Vion-Schlachthof Crailsheim bekommt neuen Eigentümer – wer den Betrieb übernimmt
Nach dem Verbot der Übernahme durch Tönnies geht der Vion-Schlachthof in Crailsheim nun an einen wesentlich kleineren Betreiber. Für den ist Schlachtung ein neues Geschäftsfeld.

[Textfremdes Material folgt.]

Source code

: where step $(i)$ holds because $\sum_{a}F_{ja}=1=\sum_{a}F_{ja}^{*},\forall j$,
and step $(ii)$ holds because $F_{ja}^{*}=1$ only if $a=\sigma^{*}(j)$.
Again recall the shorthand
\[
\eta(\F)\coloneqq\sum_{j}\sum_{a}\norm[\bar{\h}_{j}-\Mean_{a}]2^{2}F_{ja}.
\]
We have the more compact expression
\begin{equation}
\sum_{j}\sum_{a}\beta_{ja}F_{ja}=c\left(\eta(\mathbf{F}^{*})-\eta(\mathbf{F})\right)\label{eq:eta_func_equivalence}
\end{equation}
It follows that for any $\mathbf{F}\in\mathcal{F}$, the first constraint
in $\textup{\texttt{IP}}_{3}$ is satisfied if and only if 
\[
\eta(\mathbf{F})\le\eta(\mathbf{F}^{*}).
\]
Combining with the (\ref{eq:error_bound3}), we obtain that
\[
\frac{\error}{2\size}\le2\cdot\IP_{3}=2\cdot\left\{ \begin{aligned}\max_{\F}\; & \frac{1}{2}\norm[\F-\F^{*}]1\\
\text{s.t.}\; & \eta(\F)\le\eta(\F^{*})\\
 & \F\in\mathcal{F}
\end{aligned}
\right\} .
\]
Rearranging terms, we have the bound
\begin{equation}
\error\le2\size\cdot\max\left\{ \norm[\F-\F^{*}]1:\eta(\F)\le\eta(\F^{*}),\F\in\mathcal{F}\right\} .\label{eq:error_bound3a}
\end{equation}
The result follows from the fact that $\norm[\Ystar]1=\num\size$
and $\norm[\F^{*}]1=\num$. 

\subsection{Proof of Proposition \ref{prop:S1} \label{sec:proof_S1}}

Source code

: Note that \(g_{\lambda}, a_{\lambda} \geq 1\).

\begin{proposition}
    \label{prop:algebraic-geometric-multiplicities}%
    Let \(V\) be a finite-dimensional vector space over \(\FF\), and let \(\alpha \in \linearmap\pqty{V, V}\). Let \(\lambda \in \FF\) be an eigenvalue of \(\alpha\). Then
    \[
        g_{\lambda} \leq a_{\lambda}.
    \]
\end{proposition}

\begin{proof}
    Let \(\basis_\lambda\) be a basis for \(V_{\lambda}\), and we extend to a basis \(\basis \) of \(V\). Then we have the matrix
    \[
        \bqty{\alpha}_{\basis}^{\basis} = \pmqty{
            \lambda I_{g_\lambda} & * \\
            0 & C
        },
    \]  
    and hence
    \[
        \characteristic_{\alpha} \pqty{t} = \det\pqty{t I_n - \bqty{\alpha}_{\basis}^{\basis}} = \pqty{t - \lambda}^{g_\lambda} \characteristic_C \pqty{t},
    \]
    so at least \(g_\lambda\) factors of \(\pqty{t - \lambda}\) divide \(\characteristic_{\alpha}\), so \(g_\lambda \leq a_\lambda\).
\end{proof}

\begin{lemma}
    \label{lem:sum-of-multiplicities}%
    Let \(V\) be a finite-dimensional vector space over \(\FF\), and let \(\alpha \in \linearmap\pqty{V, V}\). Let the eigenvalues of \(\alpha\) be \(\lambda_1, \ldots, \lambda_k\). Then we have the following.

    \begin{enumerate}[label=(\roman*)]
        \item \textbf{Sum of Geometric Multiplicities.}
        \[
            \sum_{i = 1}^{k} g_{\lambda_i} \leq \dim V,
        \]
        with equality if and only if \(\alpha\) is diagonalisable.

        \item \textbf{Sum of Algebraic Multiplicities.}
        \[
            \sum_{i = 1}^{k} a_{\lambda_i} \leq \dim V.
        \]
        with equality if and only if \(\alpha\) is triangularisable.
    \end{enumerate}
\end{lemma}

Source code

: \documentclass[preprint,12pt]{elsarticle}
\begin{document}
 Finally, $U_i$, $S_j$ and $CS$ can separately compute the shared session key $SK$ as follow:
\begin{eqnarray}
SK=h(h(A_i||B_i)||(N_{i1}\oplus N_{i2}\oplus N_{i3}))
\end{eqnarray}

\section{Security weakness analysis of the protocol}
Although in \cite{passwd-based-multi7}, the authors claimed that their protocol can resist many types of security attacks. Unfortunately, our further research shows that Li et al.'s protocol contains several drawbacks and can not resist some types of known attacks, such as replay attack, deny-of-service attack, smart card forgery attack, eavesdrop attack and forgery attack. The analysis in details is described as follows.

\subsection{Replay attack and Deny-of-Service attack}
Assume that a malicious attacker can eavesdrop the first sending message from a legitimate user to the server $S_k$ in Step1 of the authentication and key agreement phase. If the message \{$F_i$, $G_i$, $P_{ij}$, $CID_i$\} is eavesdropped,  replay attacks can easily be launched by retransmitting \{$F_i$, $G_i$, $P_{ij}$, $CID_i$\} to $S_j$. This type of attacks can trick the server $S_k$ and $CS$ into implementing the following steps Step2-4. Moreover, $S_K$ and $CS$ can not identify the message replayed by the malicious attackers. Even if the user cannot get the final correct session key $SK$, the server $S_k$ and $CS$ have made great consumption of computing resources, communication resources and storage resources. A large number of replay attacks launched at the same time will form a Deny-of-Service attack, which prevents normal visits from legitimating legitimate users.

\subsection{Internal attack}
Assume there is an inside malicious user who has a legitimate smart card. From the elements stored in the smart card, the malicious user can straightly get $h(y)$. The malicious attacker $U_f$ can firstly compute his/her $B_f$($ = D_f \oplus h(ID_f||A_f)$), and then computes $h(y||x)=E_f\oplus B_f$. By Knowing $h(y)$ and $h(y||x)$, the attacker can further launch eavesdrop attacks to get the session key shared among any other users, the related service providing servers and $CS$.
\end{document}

Die lange Hängepartie um die Zukunft des Vion-Standorts Crailsheim ist zu Ende: Der deutsch-niederländische Konzern hat bekanntgegeben, dass der Schlachthof einen neuen Eigentümer bekommt. Zum Zuge kommt mit Boeser Frischfleisch allerdings ein eher kleineres Unternehmen der Branche: Bislang betreibt der Familienbetrieb nur zwei Standorte, in Frechen bei Köln sowie in Schöppingen im Münsterland. Das Unternehmen wurde erst 1988 in Köln gegründet, zog 2003 nach Frechen und errichtete 2017 den zweiten Betrieb im Münsterland. Bislang konzentriert Boeser sich auf Fleischzerlegung. 2024 wurden 205 Millionen Euro Umsatz mit 320 Beschäftigten erzielt.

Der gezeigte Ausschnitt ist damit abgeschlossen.